Mereka termasuk keluarga yang miskin, ayahnya bekerja sebagai tukang kayu, sedangkan ibunya
berjualan di pasar, penghasilan mereka pas-pasan kadang untuk makan sehari-hari masih kurang.

Suatu hari ayahnya ditemukan tewas dibunuh oleh orang bangsa Belanda karena dianggap menentang Belanda, mereka sedih mendengar hal itu termasuk si gadis itu, sehingga si gadis itu tinggal sendiri dengan ibunya.
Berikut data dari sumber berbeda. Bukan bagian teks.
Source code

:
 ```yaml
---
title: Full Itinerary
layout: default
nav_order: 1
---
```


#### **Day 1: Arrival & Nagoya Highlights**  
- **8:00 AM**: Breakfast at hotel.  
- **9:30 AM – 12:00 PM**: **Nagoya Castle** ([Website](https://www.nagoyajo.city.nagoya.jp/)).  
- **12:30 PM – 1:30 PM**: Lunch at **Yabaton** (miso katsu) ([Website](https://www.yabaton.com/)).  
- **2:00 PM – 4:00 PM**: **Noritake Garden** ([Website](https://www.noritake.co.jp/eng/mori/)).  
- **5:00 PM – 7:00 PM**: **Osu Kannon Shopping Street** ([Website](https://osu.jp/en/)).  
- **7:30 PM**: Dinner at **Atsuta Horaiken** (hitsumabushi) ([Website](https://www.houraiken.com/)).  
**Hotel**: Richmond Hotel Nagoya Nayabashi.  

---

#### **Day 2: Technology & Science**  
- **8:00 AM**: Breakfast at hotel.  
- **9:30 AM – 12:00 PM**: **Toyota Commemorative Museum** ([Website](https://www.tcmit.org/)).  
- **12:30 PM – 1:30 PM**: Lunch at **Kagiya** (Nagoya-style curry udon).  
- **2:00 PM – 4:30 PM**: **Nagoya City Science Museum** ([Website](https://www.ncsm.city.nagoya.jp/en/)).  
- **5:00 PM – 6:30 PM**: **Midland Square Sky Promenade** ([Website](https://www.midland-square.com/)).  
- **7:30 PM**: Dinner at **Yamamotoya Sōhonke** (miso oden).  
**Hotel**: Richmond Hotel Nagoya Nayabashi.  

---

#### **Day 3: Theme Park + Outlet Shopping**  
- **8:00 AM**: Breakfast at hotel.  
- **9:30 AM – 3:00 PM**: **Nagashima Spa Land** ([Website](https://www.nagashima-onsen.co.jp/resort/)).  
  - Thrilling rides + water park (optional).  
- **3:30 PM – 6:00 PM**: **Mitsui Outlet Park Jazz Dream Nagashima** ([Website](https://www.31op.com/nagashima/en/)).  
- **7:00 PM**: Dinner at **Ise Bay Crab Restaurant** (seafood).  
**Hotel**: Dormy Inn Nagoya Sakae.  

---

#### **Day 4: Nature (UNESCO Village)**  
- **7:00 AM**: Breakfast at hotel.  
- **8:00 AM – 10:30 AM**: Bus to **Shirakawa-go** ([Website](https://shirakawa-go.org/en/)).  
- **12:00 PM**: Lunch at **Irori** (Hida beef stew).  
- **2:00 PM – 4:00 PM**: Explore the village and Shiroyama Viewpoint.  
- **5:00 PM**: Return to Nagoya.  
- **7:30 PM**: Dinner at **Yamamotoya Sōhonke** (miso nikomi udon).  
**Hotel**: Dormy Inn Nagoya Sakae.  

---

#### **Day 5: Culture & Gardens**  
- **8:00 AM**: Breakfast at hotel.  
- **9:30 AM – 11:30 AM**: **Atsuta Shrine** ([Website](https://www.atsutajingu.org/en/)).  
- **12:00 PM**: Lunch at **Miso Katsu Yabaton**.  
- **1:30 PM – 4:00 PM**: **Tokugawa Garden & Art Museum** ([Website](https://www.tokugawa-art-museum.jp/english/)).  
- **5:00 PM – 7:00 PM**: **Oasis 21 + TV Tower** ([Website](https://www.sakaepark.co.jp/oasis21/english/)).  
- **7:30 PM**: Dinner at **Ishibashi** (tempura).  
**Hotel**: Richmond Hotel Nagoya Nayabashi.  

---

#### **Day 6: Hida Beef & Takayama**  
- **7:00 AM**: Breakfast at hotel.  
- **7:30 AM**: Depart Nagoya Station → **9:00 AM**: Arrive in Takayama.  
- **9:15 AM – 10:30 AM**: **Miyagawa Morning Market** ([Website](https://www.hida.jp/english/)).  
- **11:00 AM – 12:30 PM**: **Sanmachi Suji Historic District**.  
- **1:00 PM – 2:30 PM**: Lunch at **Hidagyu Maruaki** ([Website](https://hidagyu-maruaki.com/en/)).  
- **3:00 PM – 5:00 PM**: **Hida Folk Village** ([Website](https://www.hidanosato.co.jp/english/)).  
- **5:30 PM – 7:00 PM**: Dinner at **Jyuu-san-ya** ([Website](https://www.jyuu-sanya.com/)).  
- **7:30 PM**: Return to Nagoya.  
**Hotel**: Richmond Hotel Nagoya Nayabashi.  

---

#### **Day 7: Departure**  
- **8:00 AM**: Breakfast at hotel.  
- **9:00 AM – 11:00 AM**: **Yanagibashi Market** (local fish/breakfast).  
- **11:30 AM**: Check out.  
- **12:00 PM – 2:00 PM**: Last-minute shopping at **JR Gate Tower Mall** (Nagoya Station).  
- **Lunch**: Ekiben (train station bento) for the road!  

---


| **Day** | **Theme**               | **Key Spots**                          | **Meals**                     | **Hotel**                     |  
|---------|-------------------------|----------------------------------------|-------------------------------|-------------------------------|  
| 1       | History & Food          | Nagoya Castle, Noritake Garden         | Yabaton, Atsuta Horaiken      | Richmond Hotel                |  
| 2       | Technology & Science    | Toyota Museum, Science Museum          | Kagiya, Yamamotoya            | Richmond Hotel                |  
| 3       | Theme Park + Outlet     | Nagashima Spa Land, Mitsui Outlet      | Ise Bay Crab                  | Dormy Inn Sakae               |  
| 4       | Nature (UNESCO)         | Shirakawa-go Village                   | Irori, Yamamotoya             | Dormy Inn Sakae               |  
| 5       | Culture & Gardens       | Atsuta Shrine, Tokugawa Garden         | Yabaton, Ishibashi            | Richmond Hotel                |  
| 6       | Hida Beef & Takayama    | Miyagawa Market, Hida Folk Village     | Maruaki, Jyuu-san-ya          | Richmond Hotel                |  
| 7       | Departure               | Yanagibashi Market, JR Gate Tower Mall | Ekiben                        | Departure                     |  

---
Hari-harinya diisi dengan membantu ibunya berjualan di pasar.

Suatu hari ibunya sakit keras dan kemudian meninggal, si gadis itu akhirnya tinggal sendirian ia masih berjualan di pasar.

Suatu hari ada seorang pemuda membeli dagangan si gadis itu, saat melihat gadis itu pemuda itu
langsung tertarik kepada gadis itu kemudian pemuda itu langsung jatuh cinta kepada gadis itu dan ingin melamarnya si gadis itu juga jatuh cinta kepada pemuda itu kemudian mereka menikah,
kehidupan mereka sangat bahagia.
Kehidupan mereka sederhana, lebih berkecukupan dari pada sebelum ia menikah, suaminya bekerja sebagai petani yang sukses karena ia ulet dalam bekerja dan ia termasuk orang yang pantang
menyerah, ia bekerja keras membanting tulang untuk memenuhi kebutuhan keluarganya.

Pada suatu hari desa tempat mereka tinggal mendapat ultimatum dari pihak Belanda yang
dimana isi ultimatum tersebut untuk menyerahkan wilayah desanya kepada pihak Belanda dengan secepatnya dan apabila tidak menyetujuinya pihak Belanda akan mengadakan perlawanan.

Dengan adanya ultimatum tersebut menyebabkan
keresahan pada warga, dan akhirnya kepala desa bertindak untuk mengumpulkan seluruh
warga untuk melawan pihak Belanda agar wilahnya tidak jatuh ke tangan pihak Belanda.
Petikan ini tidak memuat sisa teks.